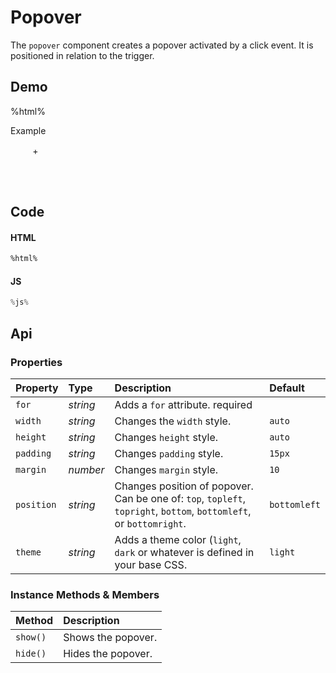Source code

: # Popover

The `popover` component creates a popover activated by a click event. It is positioned in relation to the trigger.

## Demo

%html%

<style nonce="%nonce%">
  #popover-example-trigger {
    width: 50px;
    height: 50px;
    background-color: var(--background);
    display: inline-block;
    padding: 15px;
    text-align: center;
    border-radius: 7px;
    cursor: pointer;
    transition: background-color 0.2s ease;
  }

  #popover-example-trigger:hover {
    background-color: var(--secondary);
  }

  .tonic--popover {
    line-height: 25px;    
  }
</style>

<div class="example">
  <div class="header">Example</div>
  <div class="content">
    <div id="popover-example-trigger">+</div>
  </div>
</div>

## Code

#### HTML
```html
%html%
```

#### JS
```js
%js%
```

## Api

### Properties

| Property | Type | Description | Default |
| :--- | :--- | :--- | :--- |
| `for` | *string* | Adds a `for` attribute. <span class="req">required</span> |  |
| `width` | *string* | Changes the `width` style. | `auto` |
| `height` | *string* | Changes `height` style. | `auto` |
| `padding` | *string* | Changes `padding` style. | `15px` |
| `margin` | *number* | Changes `margin` style. | `10` |
| `position` | *string* | Changes position of popover. Can be one of: `top`, `topleft`, `topright`, `bottom`, `bottomleft`, or `bottomright`. | `bottomleft` |
| `theme` | *string* | Adds a theme color (`light`, `dark` or whatever is defined in your base CSS. | `light` |

### Instance Methods & Members

| Method | Description |
| :--- | :--- |
| `show()` | Shows the popover. |
| `hide()` | Hides the popover. |
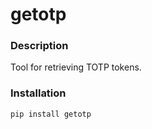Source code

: # getotp

### Description

Tool for retrieving TOTP tokens.

### Installation

```bash
pip install getotp
```
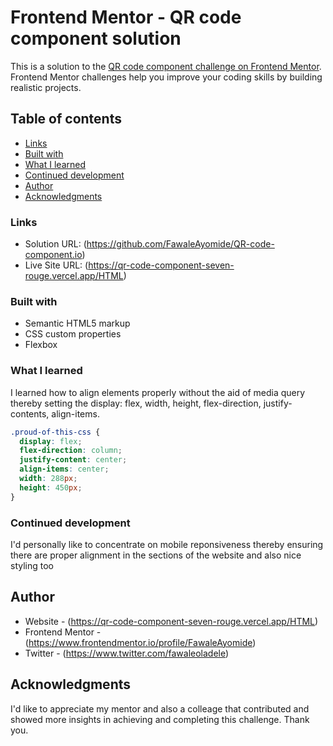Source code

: # Frontend Mentor - QR code component solution

This is a solution to the [QR code component challenge on Frontend Mentor](https://www.frontendmentor.io/challenges/qr-code-component-iux_sIO_H). Frontend Mentor challenges help you improve your coding skills by building realistic projects.

## Table of contents

- [Links](#links)
- [Built with](#built-with)
- [What I learned](#what-i-learned)
- [Continued development](#continued-development)
- [Author](#author)
- [Acknowledgments](#acknowledgments)

### Links

- Solution URL: (https://github.com/FawaleAyomide/QR-code-component.io)
- Live Site URL: (https://qr-code-component-seven-rouge.vercel.app/HTML)

### Built with

- Semantic HTML5 markup
- CSS custom properties
- Flexbox

### What I learned

I learned how to align elements properly without the aid of media query thereby setting the display: flex, width, height, flex-direction, justify-contents, align-items.

```css
.proud-of-this-css {
  display: flex;
  flex-direction: column;
  justify-content: center;
  align-items: center;
  width: 288px;
  height: 450px;
}
```

### Continued development

I'd personally like to concentrate on mobile reponsiveness thereby ensuring there are proper alignment in the sections of the website and also nice styling too

## Author

- Website - (https://qr-code-component-seven-rouge.vercel.app/HTML)
- Frontend Mentor - (https://www.frontendmentor.io/profile/FawaleAyomide)
- Twitter - (https://www.twitter.com/fawaleoladele)

## Acknowledgments

I'd like to appreciate my mentor and also a colleage that contributed and showed more insights in achieving and completing this challenge. Thank you.
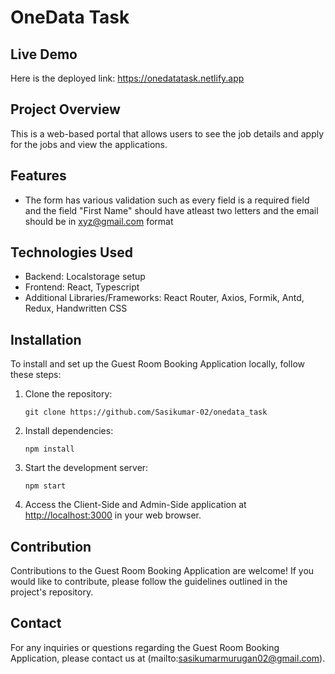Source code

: # OneData Task

## Live Demo
  Here is the deployed link: https://onedatatask.netlify.app
  
## Project Overview

This is a web-based portal that allows users to see the job details and apply for the jobs and view the applications.

## Features
- The form has various validation such as every field is a required field and the field "First Name" should have atleast two letters and the email should be in xyz@gmail.com format
## Technologies Used

- Backend: Localstorage setup
- Frontend: React, Typescript
- Additional Libraries/Frameworks: React Router, Axios, Formik, Antd, Redux, Handwritten CSS

## Installation

To install and set up the Guest Room Booking Application locally, follow these steps:

1. Clone the repository:
   ```
   git clone https://github.com/Sasikumar-02/onedata_task
   ```

2. Install dependencies:
   ```
   npm install
   ```

3. Start the development server:
   ```
   npm start
   ```

4. Access the Client-Side and Admin-Side application at [http://localhost:3000](http://localhost:3000) in your web browser.

## Contribution

Contributions to the Guest Room Booking Application are welcome! If you would like to contribute, please follow the guidelines outlined in the project's repository.


## Contact

For any inquiries or questions regarding the Guest Room Booking Application, please contact us at (mailto:sasikumarmurugan02@gmail.com).
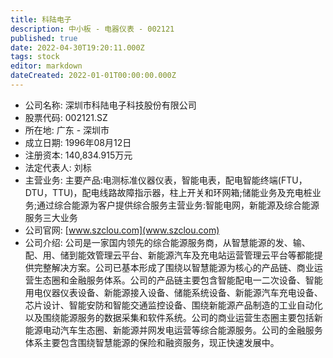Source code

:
 ```yaml
---
title: 科陆电子
description: 中小板 - 电器仪表 - 002121
published: true
date: 2022-04-30T19:20:11.000Z
tags: stock
editor: markdown
dateCreated: 2022-01-01T00:00:00.000Z
---
```


- 公司名称: 深圳市科陆电子科技股份有限公司
- 股票代码: 002121.SZ
- 所在地: 广东 - 深圳市
- 成立日期: 1996年08月12日
- 注册资本: 140,834.915万元
- 法定代表人: 刘标
- 主营业务: 主要产品:电测标准仪器仪表，智能电表，配电智能终端(FTU，DTU，TTU)，配电线路故障指示器，柱上开关和环网箱;储能业务及充电桩业务;通过综合能源为客户提供综合服务主营业务:智能电网，新能源及综合能源服务三大业务
- 公司官网: [www.szclou.com](www.szclou.com)
- 公司介绍: 公司是一家国内领先的综合能源服务商，从智慧能源的发、输、配、用、储到能效管理云平台、新能源汽车及充电站运营管理云平台等都能提供完整解决方案。公司已基本形成了围绕以智慧能源为核心的产品链、商业运营生态圈和金融服务体系。公司的产品链主要包含智能配电一二次设备、智能用电仪器仪表设备、新能源接入设备、储能系统设备、新能源汽车充电设备、芯片设计、智能安防和智能交通监控设备、围绕新能源产品制造的工业自动化以及围绕能源服务的数据采集和软件系统。公司的商业运营生态圈主要包括新能源电动汽车生态圈、新能源并网发电运营等综合能源服务。公司的金融服务体系主要包含围绕智慧能源的保险和融资服务，现正快速发展中。


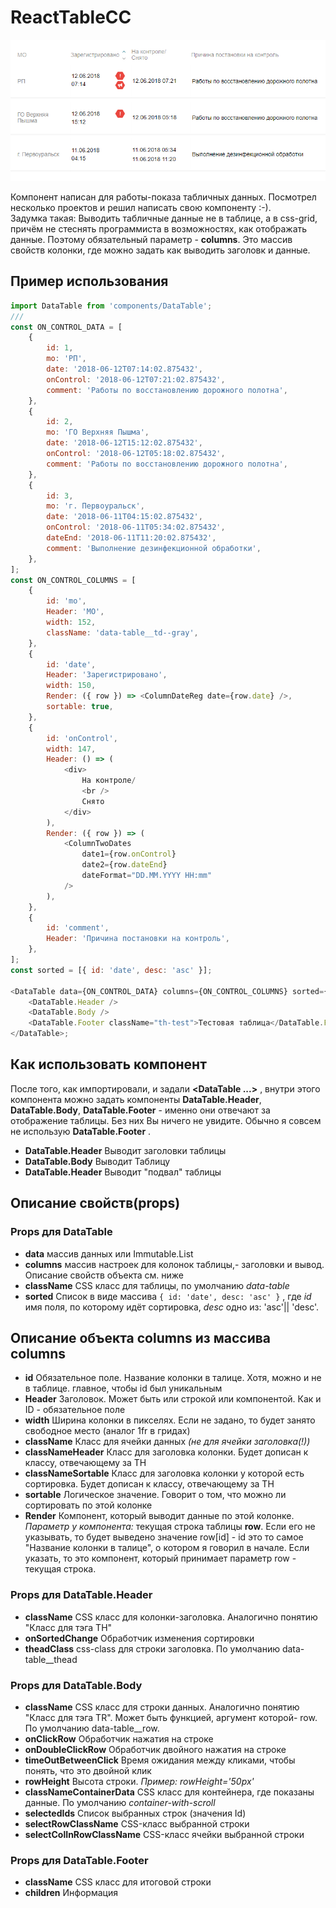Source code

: # ReactTableCC

![Скриншот](https://github.com/SLKarol/data-table-cc-react/raw/master/screenshots/screenshot.PNG)

Компонент написан для работы-показа табличных данных. Посмотрел несколько проектов и решил написать свою компоненту :-).\
Задумка такая: Выводить табличные данные не в таблице, а в css-grid, причём не стеснять программиста в возможностях, как отображать данные.
Поэтому обязательный параметр - **columns**. Это массив свойств колонки, где можно задать как выводить заголовк и данные.

## Пример использования

```javascript
import DataTable from 'components/DataTable';
///
const ON_CONTROL_DATA = [
	{
		id: 1,
		mo: 'РП',
		date: '2018-06-12T07:14:02.875432',
		onControl: '2018-06-12T07:21:02.875432',
		comment: 'Работы по восстановлению дорожного полотна',
	},
	{
		id: 2,
		mo: 'ГО Верхняя Пышма',
		date: '2018-06-12T15:12:02.875432',
		onControl: '2018-06-12T05:18:02.875432',
		comment: 'Работы по восстановлению дорожного полотна',
	},
	{
		id: 3,
		mo: 'г. Первоуральск',
		date: '2018-06-11T04:15:02.875432',
		onControl: '2018-06-11T05:34:02.875432',
		dateEnd: '2018-06-11T11:20:02.875432',
		comment: 'Выполнение дезинфекционной обработки',
	},
];
const ON_CONTROL_COLUMNS = [
	{
		id: 'mo',
		Header: 'MO',
		width: 152,
		className: 'data-table__td--gray',
	},
	{
		id: 'date',
		Header: 'Зарегистрировано',
		width: 150,
		Render: ({ row }) => <ColumnDateReg date={row.date} />,
		sortable: true,
	},
	{
		id: 'onControl',
		width: 147,
		Header: () => (
			<div>
				На контроле/
				<br />
				Снято
			</div>
		),
		Render: ({ row }) => (
			<ColumnTwoDates
				date1={row.onControl}
				date2={row.dateEnd}
				dateFormat="DD.MM.YYYY HH:mm"
			/>
		),
	},
	{
		id: 'comment',
		Header: 'Причина постановки на контроль',
	},
];
const sorted = [{ id: 'date', desc: 'asc' }];

<DataTable data={ON_CONTROL_DATA} columns={ON_CONTROL_COLUMNS} sorted={sorted}>
	<DataTable.Header />
	<DataTable.Body />
	<DataTable.Footer className="th-test">Тестовая таблица</DataTable.Footer>
</DataTable>;
```

## Как использовать компонент

После того, как импортировали, и задали **<DataTable ...>** , внутри этого компонента можно задать компоненты **DataTable.Header**, **DataTable.Body**, **DataTable.Footer** - именно они отвечают за отображение таблицы. Без них Вы ничего не увидите. Обычно я совсем не использую **DataTable.Footer** .

- **DataTable.Header** Выводит заголовки таблицы
- **DataTable.Body** Выводит Таблицу
- **DataTable.Header** Выводит "подвал" таблицы

## Описание свойств(props)

### Props для DataTable

- **data** массив данных или Immutable.List
- **columns** массив настроек для колонок таблицы,- заголовки и вывод. Описание свойств объекта см. ниже
- **className** CSS класс для таблицы, по умолчанию _data-table_
- **sorted** Список в виде массива `{ id: 'date', desc: 'asc' }` , где _id_ имя поля, по которому идёт сортировка, _desc_ одно из: 'asc'|| 'desc'.

## Описание объекта columns из массива columns

- **id** Обязательное поле. Название колонки в талице. Хотя, можно и не в таблице. главное, чтобы id был уникальным
- **Header** Заголовок. Может быть или строкой или компонентой. Как и ID - обязательное поле
- **width** Ширина колонки в пикселях. Если не задано, то будет занято свободное место (аналог 1fr в гридах)
- **className** Класс для ячейки данных _(не для ячейки заголовка(!))_
- **classNameHeader** Класс для заголовка колонки. Будет дописан к классу, отвечающему за TH
- **classNameSortable** Класс для заголовка колонки у которой есть сортировка. Будет дописан к классу, отвечающему за TH
- **sortable** Логическое значение. Говорит о том, что можно ли сортировать по этой колонке
- **Render** Компонент, который выводит данные по этой колонке. _Параметр у компонента:_ текущая строка таблицы **row**.
  Если его не указывать, то будет выведено значение row[id] - id это то самое "Название колонки в талице", о котором я говорил в начале. Если указать, то это компонент, который принимает параметр row - текущая строка.

### Props для DataTable.Header

- **className** CSS класс для колонки-заголовка. Аналогично понятию "Класс для тэга TH"
- **onSortedChange** Обработчик изменения сортировки
- **theadClass** css-class для строки заголовка. По умолчанию data-table\_\_thead

### Props для DataTable.Body

- **className** CSS класс для строки данных. Аналогично понятию "Класс для тэга TR". Может быть функцией, аргумент которой- row. По умолчанию data-table\_\_row.
- **onClickRow** Обработчик нажатия на строке
- **onDoubleClickRow** Обработчик двойного нажатия на строке
- **timeOutBetweenClick** Время ожидания между кликами, чтобы понять, что это двойной клик
- **rowHeight** Высота строки. _Пример: rowHeight='50px'_
- **classNameContainerData** CSS класс для контейнера, где показаны данные. По умолчанию _container-with-scroll_
- **selectedIds** Список выбранных строк (значения Id)
- **selectRowClassName** CSS-класс выбранной строки
- **selectColInRowClassName** CSS-класс ячейки выбранной строки

### Props для DataTable.Footer

- **className** CSS класс для итоговой строки
- **children** Информация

## Exercise
Check each line of the data above for the word "Название" and say how many lines have it. Give the number alone.

## Answer section
2